Pole plate turnover time

The internal resistance of the battery increases slowly due to the influence of the carbon coating on the surface of lithium iron phosphate and the interaction between lithium iron phosphate and lithium iron phosphate. When it is used for a long time (more than 23h), the internal resistance of the battery increases significantly due to the reaction of lithium iron phosphate with water and the bonding effect of the adhesive. Therefore, the turnover time of pole plate should be strictly controlled in actual production.

Liquid injection

The ionic conductivity of the electrolyte determines the internal resistance and rate characteristics of the battery. The conductivity of the electrolyte is inversely proportional to the viscosity of the solvent, and is also affected by the concentration of lithium salt and the anion size. In addition to the research on the optimization of conductivity, the amount of liquid injection and the infiltration time after injection also directly affect the internal resistance of the battery. A small amount of liquid injection or insufficient infiltration time will cause the internal resistance of the battery to be larger, thus affecting the capacity of the battery.

Prospect

Internal resistance is an important parameter to measure the power performance of lithium ions and evaluate the battery life.
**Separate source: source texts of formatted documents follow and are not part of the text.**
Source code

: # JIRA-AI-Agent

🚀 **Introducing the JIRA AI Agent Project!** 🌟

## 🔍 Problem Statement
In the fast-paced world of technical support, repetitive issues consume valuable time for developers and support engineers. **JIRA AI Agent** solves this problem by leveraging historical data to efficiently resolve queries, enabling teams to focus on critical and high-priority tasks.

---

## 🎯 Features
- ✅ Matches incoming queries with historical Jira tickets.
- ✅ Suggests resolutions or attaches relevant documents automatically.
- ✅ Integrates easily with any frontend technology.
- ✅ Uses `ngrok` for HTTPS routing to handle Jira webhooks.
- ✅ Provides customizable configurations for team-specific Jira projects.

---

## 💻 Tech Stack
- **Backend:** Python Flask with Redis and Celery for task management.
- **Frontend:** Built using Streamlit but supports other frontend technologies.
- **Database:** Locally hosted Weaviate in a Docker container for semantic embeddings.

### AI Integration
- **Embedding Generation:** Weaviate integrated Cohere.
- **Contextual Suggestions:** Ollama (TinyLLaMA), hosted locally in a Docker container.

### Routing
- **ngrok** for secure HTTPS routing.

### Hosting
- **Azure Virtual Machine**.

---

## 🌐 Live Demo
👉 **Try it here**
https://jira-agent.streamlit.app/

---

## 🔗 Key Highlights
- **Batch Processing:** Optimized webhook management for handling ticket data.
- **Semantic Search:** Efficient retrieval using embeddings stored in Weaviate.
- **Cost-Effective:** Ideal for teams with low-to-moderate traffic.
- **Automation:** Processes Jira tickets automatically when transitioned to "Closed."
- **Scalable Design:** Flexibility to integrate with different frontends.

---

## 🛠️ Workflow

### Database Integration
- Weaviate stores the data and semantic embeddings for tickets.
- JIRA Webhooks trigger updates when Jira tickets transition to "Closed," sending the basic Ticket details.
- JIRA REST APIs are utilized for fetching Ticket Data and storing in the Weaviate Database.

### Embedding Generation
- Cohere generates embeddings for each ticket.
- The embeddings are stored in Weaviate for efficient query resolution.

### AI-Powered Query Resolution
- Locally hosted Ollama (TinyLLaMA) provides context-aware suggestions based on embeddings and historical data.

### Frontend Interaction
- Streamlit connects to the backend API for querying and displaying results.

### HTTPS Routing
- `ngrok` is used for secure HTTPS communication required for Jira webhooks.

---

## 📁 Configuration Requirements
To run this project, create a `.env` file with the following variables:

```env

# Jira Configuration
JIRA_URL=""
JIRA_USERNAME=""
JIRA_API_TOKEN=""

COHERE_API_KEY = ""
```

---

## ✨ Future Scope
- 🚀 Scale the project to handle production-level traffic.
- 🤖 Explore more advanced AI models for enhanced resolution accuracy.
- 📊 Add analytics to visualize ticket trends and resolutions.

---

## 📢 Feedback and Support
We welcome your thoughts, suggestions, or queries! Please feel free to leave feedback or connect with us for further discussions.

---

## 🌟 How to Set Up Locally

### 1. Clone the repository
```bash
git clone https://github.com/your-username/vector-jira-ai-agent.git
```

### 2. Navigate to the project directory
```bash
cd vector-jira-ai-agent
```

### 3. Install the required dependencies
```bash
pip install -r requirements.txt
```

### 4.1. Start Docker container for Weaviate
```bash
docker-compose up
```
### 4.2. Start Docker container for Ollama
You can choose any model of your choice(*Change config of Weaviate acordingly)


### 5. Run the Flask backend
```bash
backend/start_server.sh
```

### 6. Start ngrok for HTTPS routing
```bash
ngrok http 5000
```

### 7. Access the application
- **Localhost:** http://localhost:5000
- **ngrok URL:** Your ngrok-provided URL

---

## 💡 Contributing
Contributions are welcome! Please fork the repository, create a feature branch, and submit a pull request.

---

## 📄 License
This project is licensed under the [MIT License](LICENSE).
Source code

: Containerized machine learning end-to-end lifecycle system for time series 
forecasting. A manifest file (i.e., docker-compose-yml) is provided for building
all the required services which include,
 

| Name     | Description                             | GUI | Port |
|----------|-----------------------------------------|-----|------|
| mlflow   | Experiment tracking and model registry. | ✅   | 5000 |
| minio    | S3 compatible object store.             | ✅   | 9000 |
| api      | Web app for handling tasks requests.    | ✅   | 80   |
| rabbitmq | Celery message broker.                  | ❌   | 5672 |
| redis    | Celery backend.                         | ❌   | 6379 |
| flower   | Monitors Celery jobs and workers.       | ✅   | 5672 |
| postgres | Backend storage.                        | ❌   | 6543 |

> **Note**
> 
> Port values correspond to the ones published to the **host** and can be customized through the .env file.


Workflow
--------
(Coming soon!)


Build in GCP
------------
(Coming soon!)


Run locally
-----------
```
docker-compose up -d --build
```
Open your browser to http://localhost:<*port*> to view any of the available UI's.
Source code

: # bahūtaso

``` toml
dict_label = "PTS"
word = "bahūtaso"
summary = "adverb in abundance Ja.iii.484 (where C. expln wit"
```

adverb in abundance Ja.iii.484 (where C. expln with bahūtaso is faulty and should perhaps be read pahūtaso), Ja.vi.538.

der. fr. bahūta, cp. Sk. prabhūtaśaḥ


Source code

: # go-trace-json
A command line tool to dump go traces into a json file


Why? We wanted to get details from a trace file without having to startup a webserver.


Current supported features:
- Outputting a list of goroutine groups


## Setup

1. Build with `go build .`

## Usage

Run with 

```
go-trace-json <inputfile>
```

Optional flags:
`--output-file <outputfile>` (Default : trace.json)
The greater the internal resistance, the worse the multiplier performance of the battery, and the faster the increase in storage and recycling. The internal resistance is related to the structure of the battery, the characteristics of the battery material and the manufacturing process, and changes with the change of the ambient temperature and state of charge. Therefore, the development of batteries with low internal resistance is the key to improve the power performance of batteries. At the same time, it is of great practical significance to master the variation law of battery internal resistance for the prediction of battery life.